The GFT tool that set out to improve response to flu outbreaks has overestimated peak flu cases in the US over the past two years.
It overestimated the prevalence of flu in the 2012-13 season as well as the actual levels of flu in 2011-12 by more than 50%, according to the research.
Additionally, from August 2011 to September 2013, GFT over-predicted the prevalence of flu in 100 out of 108 weeks.
"Many sources of 'big data' come from private companies, who, just like Google, are constantly changing their service in accordance with their business model," Kennedy said.
We need a better understanding of how this affects the data they produce; otherwise we run the risk of drawing incorrect conclusions and adopting improper policies, he added.

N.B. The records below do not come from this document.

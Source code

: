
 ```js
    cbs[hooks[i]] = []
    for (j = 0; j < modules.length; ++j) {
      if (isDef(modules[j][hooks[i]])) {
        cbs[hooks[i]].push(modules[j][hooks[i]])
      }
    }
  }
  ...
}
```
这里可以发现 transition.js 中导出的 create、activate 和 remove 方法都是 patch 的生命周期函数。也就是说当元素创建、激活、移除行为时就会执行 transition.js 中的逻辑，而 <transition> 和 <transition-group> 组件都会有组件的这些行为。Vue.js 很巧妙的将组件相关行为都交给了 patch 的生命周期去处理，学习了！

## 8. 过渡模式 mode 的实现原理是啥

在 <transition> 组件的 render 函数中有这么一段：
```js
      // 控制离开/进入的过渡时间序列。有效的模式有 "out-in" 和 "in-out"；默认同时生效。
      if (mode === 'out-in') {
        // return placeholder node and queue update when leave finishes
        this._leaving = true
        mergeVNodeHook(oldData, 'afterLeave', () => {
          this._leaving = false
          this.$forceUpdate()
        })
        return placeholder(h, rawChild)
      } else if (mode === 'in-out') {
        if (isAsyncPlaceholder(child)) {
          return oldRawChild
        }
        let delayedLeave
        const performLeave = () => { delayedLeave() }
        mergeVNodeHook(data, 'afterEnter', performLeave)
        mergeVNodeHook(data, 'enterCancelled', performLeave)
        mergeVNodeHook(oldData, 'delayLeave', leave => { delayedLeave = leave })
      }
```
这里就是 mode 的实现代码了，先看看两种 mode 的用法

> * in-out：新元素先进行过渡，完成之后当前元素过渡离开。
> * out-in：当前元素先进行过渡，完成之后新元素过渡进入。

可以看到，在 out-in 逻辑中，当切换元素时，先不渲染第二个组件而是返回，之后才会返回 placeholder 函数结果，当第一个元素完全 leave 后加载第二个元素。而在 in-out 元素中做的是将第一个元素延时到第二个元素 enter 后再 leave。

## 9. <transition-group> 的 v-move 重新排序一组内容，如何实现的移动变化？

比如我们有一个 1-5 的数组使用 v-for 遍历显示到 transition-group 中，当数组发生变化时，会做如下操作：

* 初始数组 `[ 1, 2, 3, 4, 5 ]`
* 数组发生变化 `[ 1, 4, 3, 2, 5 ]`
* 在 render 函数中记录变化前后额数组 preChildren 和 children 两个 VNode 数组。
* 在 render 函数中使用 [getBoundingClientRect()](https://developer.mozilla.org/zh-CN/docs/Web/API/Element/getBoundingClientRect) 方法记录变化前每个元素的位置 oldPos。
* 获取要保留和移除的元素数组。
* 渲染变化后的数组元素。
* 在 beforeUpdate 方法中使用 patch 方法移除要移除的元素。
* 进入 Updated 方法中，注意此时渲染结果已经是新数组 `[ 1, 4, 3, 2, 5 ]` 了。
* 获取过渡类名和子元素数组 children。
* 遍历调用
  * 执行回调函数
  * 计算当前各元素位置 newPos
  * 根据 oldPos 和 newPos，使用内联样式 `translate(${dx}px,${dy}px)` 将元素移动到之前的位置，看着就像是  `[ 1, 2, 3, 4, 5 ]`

The team also questions data collections from platforms such as Twitter and Facebook like polling trends and market popularity.
The researchers contended there is room for data from the Internet to combine with more traditional methodologies to create a deeper and more accurate understanding of human behaviour.
"Our analysis of Google Flu demonstrates that the best results come from combining information and techniques from both sources," Kennedy noted.
Instead of talking about a ' big data revolution', we should be discussing an 'all data revolution' where new technologies and techniques allow us to do more and better analysis of all kinds, said the study published in the journal Science.